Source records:
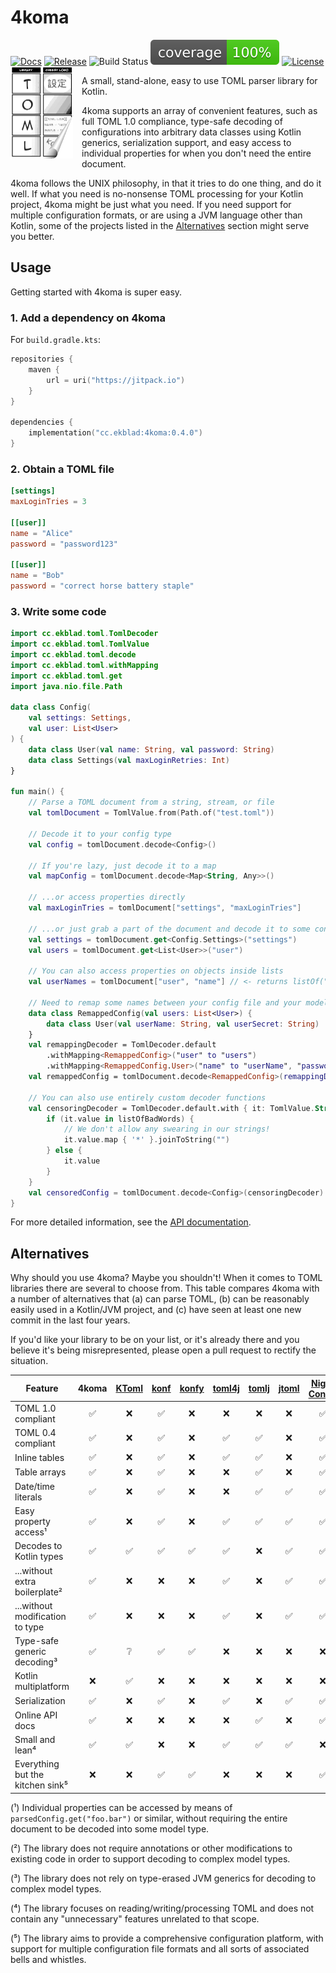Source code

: # 4koma
[![Docs](https://img.shields.io/badge/docs-latest-informational)](http://valderman.github.io/4koma/4koma/cc.ekblad.toml/)
[![Release](https://jitpack.io/v/cc.ekblad/4koma.svg)](https://jitpack.io/#cc.ekblad/4koma)
![Build Status](https://github.com/valderman/4koma/workflows/CI/badge.svg)
![Coverage](.github/badges/jacoco.svg)
[![License](https://img.shields.io/github/license/valderman/4koma)](https://github.com/valderman/4koma/blob/main/LICENSE)
<img align="left" width="100" src="logo.png" style="margin-right: 1em">


A small, stand-alone, easy to use TOML parser library for Kotlin.

4koma supports an array of convenient features, such as full TOML 1.0 compliance,
type-safe decoding of configurations into arbitrary data classes using Kotlin generics,
serialization support, and easy access to individual properties for when you don't need the entire document.

4koma follows the UNIX philosophy, in that it tries to do one thing, and do it well.
If what you need is no-nonsense TOML processing for your Kotlin project, 4koma might be just what you need.
If you need support for multiple configuration formats, or are using a JVM language other than Kotlin,
some of the projects listed in the [Alternatives](#alternatives) section might serve you better.


## Usage
Getting started with 4koma is super easy.

### 1. Add a dependency on 4koma
For `build.gradle.kts`:
```kotlin
repositories {
    maven {
        url = uri("https://jitpack.io")
    }
}

dependencies {
    implementation("cc.ekblad:4koma:0.4.0")
}
```

### 2. Obtain a TOML file
```toml
[settings]
maxLoginTries = 3

[[user]]
name = "Alice"
password = "password123"

[[user]]
name = "Bob"
password = "correct horse battery staple"
```

### 3. Write some code
```kotlin
import cc.ekblad.toml.TomlDecoder
import cc.ekblad.toml.TomlValue
import cc.ekblad.toml.decode
import cc.ekblad.toml.withMapping
import cc.ekblad.toml.get
import java.nio.file.Path

data class Config(
    val settings: Settings,
    val user: List<User>
) {
    data class User(val name: String, val password: String)
    data class Settings(val maxLoginRetries: Int)
}

fun main() {
    // Parse a TOML document from a string, stream, or file
    val tomlDocument = TomlValue.from(Path.of("test.toml"))

    // Decode it to your config type
    val config = tomlDocument.decode<Config>()

    // If you're lazy, just decode it to a map
    val mapConfig = tomlDocument.decode<Map<String, Any>>()

    // ...or access properties directly
    val maxLoginTries = tomlDocument["settings", "maxLoginTries"]

    // ...or just grab a part of the document and decode it to some convenient data class
    val settings = tomlDocument.get<Config.Settings>("settings")
    val users = tomlDocument.get<List<User>>("user")

    // You can also access properties on objects inside lists
    val userNames = tomlDocument["user", "name"] // <- returns listOf("Alice", "Bob")

    // Need to remap some names between your config file and your model types?
    data class RemappedConfig(val users: List<User>) {
        data class User(val userName: String, val userSecret: String)
    }
    val remappingDecoder = TomlDecoder.default
        .withMapping<RemappedConfig>("user" to "users")
        .withMapping<RemappedConfig.User>("name" to "userName", "password" to "userSecret")
    val remappedConfig = tomlDocument.decode<RemappedConfig>(remappingDecoder)

    // You can also use entirely custom decoder functions
    val censoringDecoder = TomlDecoder.default.with { it: TomlValue.String -> 
        if (it.value in listOfBadWords) {
            // We don't allow any swearing in our strings!
            it.value.map { '*' }.joinToString("")
        } else {
            it.value
        }
    }
    val censoredConfig = tomlDocument.decode<Config>(censoringDecoder)
}
```
For more detailed information, see the [API documentation](http://valderman.github.io/4koma/4koma/cc.ekblad.toml/).

## <span id="alternatives">Alternatives</span>

Why should you use 4koma? Maybe you shouldn't! When it comes to TOML libraries there are several to choose from.
This table compares 4koma with a number of alternatives that (a) can parse TOML, (b) can be reasonably easily used in
a Kotlin/JVM project, and (c) have seen at least one new commit in the last four years.

If you'd like your library to be on your list, or it's already there and you believe it's being misrepresented,
please open a pull request to rectify the situation.

| Feature | 4koma | [KToml](https://github.com/akuleshov7/ktoml) | [konf](https://github.com/uchuhimo/konf) | [konfy](https://github.com/TanVD/konfy) | [toml4j](https://github.com/mwanji/toml4j) | [tomlj](https://github.com/tomlj/tomlj) | [jtoml](https://github.com/agrison/jtoml) | [Night Config](https://github.com/TheElectronWill/Night-Config) | [Jackson](https://github.com/FasterXML/jackson-dataformats-text)
| -------------------------------- | :--: | :--: | :--: | :--: | :--: | :--: | :--: | :--: | :--: |
| TOML 1.0 compliant               |  ✅  |  ❌  |  ✅  |  ❌  |  ❌  |  ❌  |  ❌  |  ✅  |  ✅  |
| TOML 0.4 compliant               |  ✅  |  ❌  |  ✅  |  ❌  |  ✅  |  ✅  |  ❌  |  ✅  |  ✅  |
| Inline tables                    |  ✅  |  ❌  |  ✅  |  ❌  |  ✅  |  ✅  |  ❌  |  ✅  |  ✅  |
| Table arrays                     |  ✅  |  ❌  |  ✅  |  ❌  |  ❌  |  ✅  |  ❌  |  ✅  |  ✅  |
| Date/time literals               |  ✅  |  ❌  |  ✅  |  ❌  |  ❌  |  ✅  |  ✅  |  ✅  |  ✅  |
| Easy property access¹            |  ✅  |  ❌  |  ✅  |  ❌  |  ✅  |  ✅  |  ✅  |  ✅  |  ✅  |
| Decodes to Kotlin types          |  ✅  |  ✅  |  ✅  |  ✅  |  ✅  |  ❌  |  ✅  |  ✅  |  ✅  |
| ...without extra boilerplate²    |  ✅  |  ❌  |  ❌  |  ❌  |  ✅  |  ❌  |  ✅  |  ✅  |  ✅  |
| ...without modification to type  |  ✅  |  ❌  |  ❌  |  ❌  |  ✅  |  ❌  |  ✅  |  ✅  |  ✅  |
| Type-safe generic decoding³      |  ✅  |  ❔  |  ✅  |  ✅  |  ❌  |  ❌  |  ❌  |  ❌  |  ❌  |
| Kotlin multiplatform             |  ❌  |  ✅  |  ❌  |  ❌  |  ❌  |  ❌  |  ❌  |  ❌  |  ❌  |
| Serialization                    |  ✅  |  ❌  |  ✅  |  ❌  |  ✅  |  ❌  |  ✅  |  ✅  |  ✅  |
| Online API docs                  |  ✅  |  ❌  |  ❌  |  ❌  |  ❌  |  ✅  |  ❌  |  ✅  |  ✅  |
| Small and lean⁴                  |  ✅  |  ✅  |  ❌  |  ❌  |  ✅  |  ✅  |  ✅  |  ❌  |  ❌  |
| Everything but the kitchen sink⁵ |  ❌  |  ❌  |  ✅  |  ✅  |  ❌  |  ❌  |  ❌  |  ✅  |  ✅  |

(¹) Individual properties can be accessed by means of `parsedConfig.get("foo.bar")` or similar,
without requiring the entire document to be decoded into some model type.

(²) The library does not require annotations or other modifications to existing code in order to support decoding
to complex model types.

(³) The library does not rely on type-erased JVM generics for decoding to complex model types.

(⁴) The library focuses on reading/writing/processing TOML and does not contain any "unnecessary" features
unrelated to that scope.

(⁵) The library aims to provide a comprehensive configuration platform, with support for multiple configuration file
formats and all sorts of associated bells and whistles.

_Task brief:_ List every line above that holds the word "Alice".

_Result for this exercise:_
name = "Alice"
    val userNames = tomlDocument["user", "name"] // <- returns listOf("Alice", "Bob")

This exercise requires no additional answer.